Copy every entry exactly as it stands, though any image it holds should stay out of the copy.

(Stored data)

+--

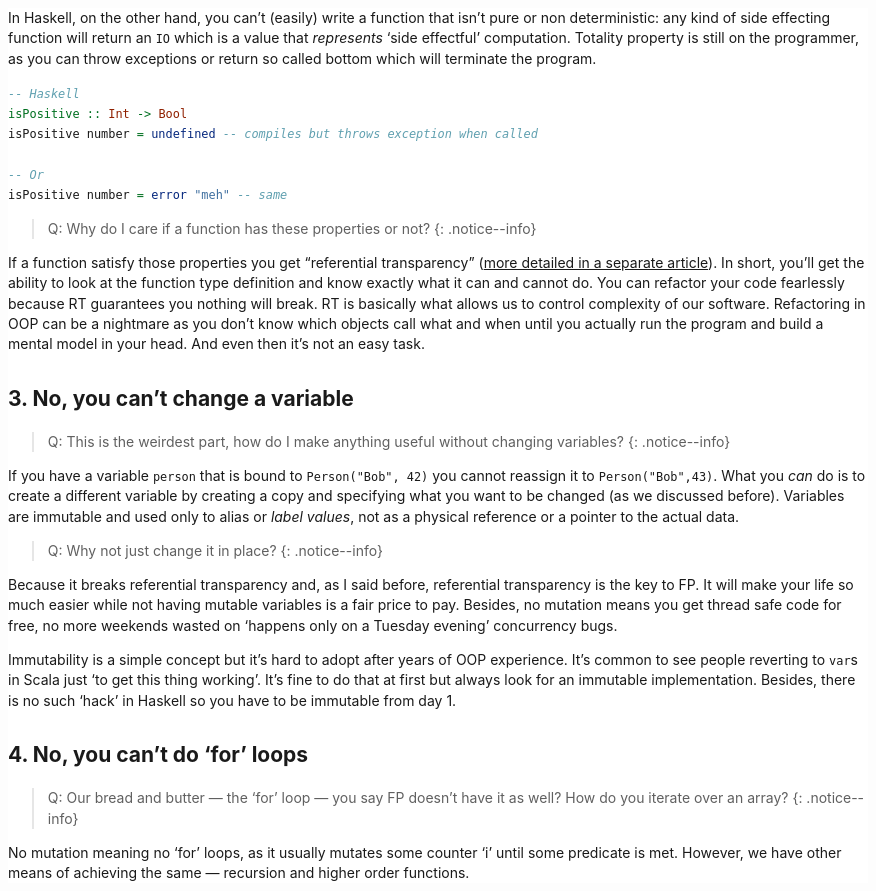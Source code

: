 In Haskell, on the other hand, you can’t (easily) write a function that isn’t pure or non deterministic: any kind of side effecting function will return an `IO` which is a value that _represents_ ‘side effectful’ computation. Totality property is still on the programmer, as you can throw exceptions or return so called bottom which will terminate the program.

```haskell
-- Haskell
isPositive :: Int -> Bool
isPositive number = undefined -- compiles but throws exception when called 

-- Or
isPositive number = error "meh" -- same
```

> Q: Why do I care if a function has these properties or not?
{: .notice--info}

If a function satisfy those properties you get “referential transparency” ([more detailed in a separate article](https://vvviiimmm.github.io/scala/rt/)). In short, you’ll get the ability to look at the function type definition and know exactly what it can and cannot do. You can refactor your code fearlessly because RT guarantees you nothing will break. RT is basically what allows us to control complexity of our software. Refactoring in OOP can be a nightmare as you don’t know which objects call what and when until you actually run the program and build a mental model in your head. And even then it’s not an easy task.

## 3. No, you can’t change a variable

> Q: This is the weirdest part, how do I make anything useful without changing variables?
{: .notice--info}

If you have a variable `person` that is bound to `Person("Bob", 42)` you cannot reassign it to `Person("Bob",43)`. What you _can_ do is to create a different variable by creating a copy and specifying what you want to be changed (as we discussed before). Variables are immutable and used only to alias or _label values_, not as a physical reference or a pointer to the actual data.

> Q: Why not just change it in place?
{: .notice--info}

Because it breaks referential transparency and, as I said before, referential transparency is the key to FP. It will make your life so much easier while not having mutable variables is a fair price to pay. Besides, no mutation means you get thread safe code for free, no more weekends wasted on ‘happens only on a Tuesday evening’ concurrency bugs.

Immutability is a simple concept but it’s hard to adopt after years of OOP experience. It’s common to see people reverting to `var`s in Scala just ‘to get this thing working’. It’s fine to do that at first but always look for an immutable implementation. Besides, there is no such ‘hack’ in Haskell so you have to be immutable from day 1.

## 4. No, you can’t do ‘for’ loops

> Q: Our bread and butter — the ‘for’ loop — you say FP doesn’t have it as well? How do you iterate over an array?
{: .notice--info}

No mutation meaning no ‘for’ loops, as it usually mutates some counter ‘i’ until some predicate is met. However, we have other means of achieving the same — recursion and higher order functions.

+--

◆ WORKED SOLUTION:
Source code

: In Haskell, on the other hand, you can’t (easily) write a function that isn’t pure or non deterministic: any kind of side effecting function will return an `IO` which is a value that _represents_ ‘side effectful’ computation. Totality property is still on the programmer, as you can throw exceptions or return so called bottom which will terminate the program.

```haskell
-- Haskell
isPositive :: Int -> Bool
isPositive number = undefined -- compiles but throws exception when called 

-- Or
isPositive number = error "meh" -- same
```

> Q: Why do I care if a function has these properties or not?
{: .notice--info}

If a function satisfy those properties you get “referential transparency” ([more detailed in a separate article](https://vvviiimmm.github.io/scala/rt/)). In short, you’ll get the ability to look at the function type definition and know exactly what it can and cannot do. You can refactor your code fearlessly because RT guarantees you nothing will break. RT is basically what allows us to control complexity of our software. Refactoring in OOP can be a nightmare as you don’t know which objects call what and when until you actually run the program and build a mental model in your head. And even then it’s not an easy task.

## 3. No, you can’t change a variable

> Q: This is the weirdest part, how do I make anything useful without changing variables?
{: .notice--info}

If you have a variable `person` that is bound to `Person("Bob", 42)` you cannot reassign it to `Person("Bob",43)`. What you _can_ do is to create a different variable by creating a copy and specifying what you want to be changed (as we discussed before). Variables are immutable and used only to alias or _label values_, not as a physical reference or a pointer to the actual data.

> Q: Why not just change it in place?
{: .notice--info}

Because it breaks referential transparency and, as I said before, referential transparency is the key to FP. It will make your life so much easier while not having mutable variables is a fair price to pay. Besides, no mutation means you get thread safe code for free, no more weekends wasted on ‘happens only on a Tuesday evening’ concurrency bugs.

Immutability is a simple concept but it’s hard to adopt after years of OOP experience. It’s common to see people reverting to `var`s in Scala just ‘to get this thing working’. It’s fine to do that at first but always look for an immutable implementation. Besides, there is no such ‘hack’ in Haskell so you have to be immutable from day 1.

## 4. No, you can’t do ‘for’ loops

> Q: Our bread and butter — the ‘for’ loop — you say FP doesn’t have it as well? How do you iterate over an array?
{: .notice--info}

No mutation meaning no ‘for’ loops, as it usually mutates some counter ‘i’ until some predicate is met. However, we have other means of achieving the same — recursion and higher order functions.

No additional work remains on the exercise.